ASSIGNED TASK » Skip all pictures, then copy the lines from the start of the data through the line with "<i>(Optional)</i> 0-based line", keeping both ends.

[Excerpts from a dataset]
== == ==

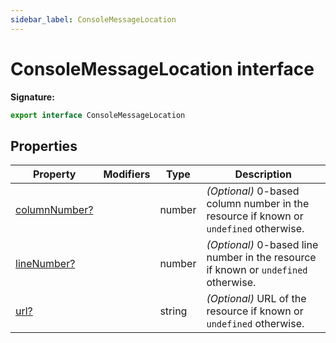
 ```yaml
---
sidebar_label: ConsoleMessageLocation
---
```


# ConsoleMessageLocation interface

**Signature:**

```typescript
export interface ConsoleMessageLocation
```

## Properties

| Property                                                            | Modifiers | Type   | Description                                                                                           |
| ------------------------------------------------------------------- | --------- | ------ | ----------------------------------------------------------------------------------------------------- |
| [columnNumber?](./puppeteer.consolemessagelocation.columnnumber.md) |           | number | <i>(Optional)</i> 0-based column number in the resource if known or <code>undefined</code> otherwise. |
| [lineNumber?](./puppeteer.consolemessagelocation.linenumber.md)     |           | number | <i>(Optional)</i> 0-based line number in the resource if known or <code>undefined</code> otherwise.   |
| [url?](./puppeteer.consolemessagelocation.url.md)                   |           | string | <i>(Optional)</i> URL of the resource if known or <code>undefined</code> otherwise.                   |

== == ==

TASK RESULT »
 ```yaml
---
sidebar_label: ConsoleMessageLocation
---
```


# ConsoleMessageLocation interface

**Signature:**

```typescript
export interface ConsoleMessageLocation
```

## Properties

| Property                                                            | Modifiers | Type   | Description                                                                                           |
| ------------------------------------------------------------------- | --------- | ------ | ----------------------------------------------------------------------------------------------------- |
| [columnNumber?](./puppeteer.consolemessagelocation.columnnumber.md) |           | number | <i>(Optional)</i> 0-based column number in the resource if known or <code>undefined</code> otherwise. |
| [lineNumber?](./puppeteer.consolemessagelocation.linenumber.md)     |           | number | <i>(Optional)</i> 0-based line number in the resource if known or <code>undefined</code> otherwise.   |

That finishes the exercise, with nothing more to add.